◆ Problem
Copy exactly the lines of the records below, and only those lines, beginning with the line that contains "Any probability measure" and ending with the line that contains "## Random Variables & Probability".

(Data section begins)

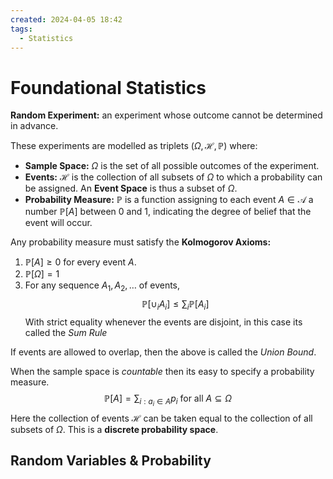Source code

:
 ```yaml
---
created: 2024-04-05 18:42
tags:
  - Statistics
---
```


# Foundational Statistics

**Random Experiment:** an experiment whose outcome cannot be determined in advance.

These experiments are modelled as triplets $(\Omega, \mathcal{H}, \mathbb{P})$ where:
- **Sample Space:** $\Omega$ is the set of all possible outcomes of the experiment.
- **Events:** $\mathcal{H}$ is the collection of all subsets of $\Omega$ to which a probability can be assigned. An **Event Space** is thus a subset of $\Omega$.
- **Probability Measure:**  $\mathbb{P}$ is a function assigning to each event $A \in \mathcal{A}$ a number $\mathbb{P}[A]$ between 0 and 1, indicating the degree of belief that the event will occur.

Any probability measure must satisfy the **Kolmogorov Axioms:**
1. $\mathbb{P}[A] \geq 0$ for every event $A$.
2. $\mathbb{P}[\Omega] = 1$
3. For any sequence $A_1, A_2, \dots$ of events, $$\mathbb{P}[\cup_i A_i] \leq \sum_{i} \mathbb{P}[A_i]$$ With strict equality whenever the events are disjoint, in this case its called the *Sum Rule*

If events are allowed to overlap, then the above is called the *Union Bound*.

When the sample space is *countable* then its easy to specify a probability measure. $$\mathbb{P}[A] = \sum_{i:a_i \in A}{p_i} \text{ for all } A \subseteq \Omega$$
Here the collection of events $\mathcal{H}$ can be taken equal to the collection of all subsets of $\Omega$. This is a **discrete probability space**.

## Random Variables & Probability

(Data section ends)
(Data section begins)

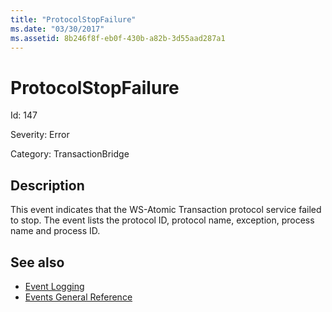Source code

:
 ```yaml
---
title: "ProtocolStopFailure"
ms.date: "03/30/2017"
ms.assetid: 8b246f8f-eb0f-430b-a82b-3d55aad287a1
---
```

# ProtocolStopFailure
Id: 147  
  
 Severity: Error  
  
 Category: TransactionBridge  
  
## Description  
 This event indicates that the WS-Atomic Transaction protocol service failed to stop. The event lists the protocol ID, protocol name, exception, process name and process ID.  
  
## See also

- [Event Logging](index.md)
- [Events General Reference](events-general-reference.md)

(Data section ends)

◆ Task output
Any probability measure must satisfy the **Kolmogorov Axioms:**
1. $\mathbb{P}[A] \geq 0$ for every event $A$.
2. $\mathbb{P}[\Omega] = 1$
3. For any sequence $A_1, A_2, \dots$ of events, $$\mathbb{P}[\cup_i A_i] \leq \sum_{i} \mathbb{P}[A_i]$$ With strict equality whenever the events are disjoint, in this case its called the *Sum Rule*

If events are allowed to overlap, then the above is called the *Union Bound*.

When the sample space is *countable* then its easy to specify a probability measure. $$\mathbb{P}[A] = \sum_{i:a_i \in A}{p_i} \text{ for all } A \subseteq \Omega$$
Here the collection of events $\mathcal{H}$ can be taken equal to the collection of all subsets of $\Omega$. This is a **discrete probability space**.

## Random Variables & Probability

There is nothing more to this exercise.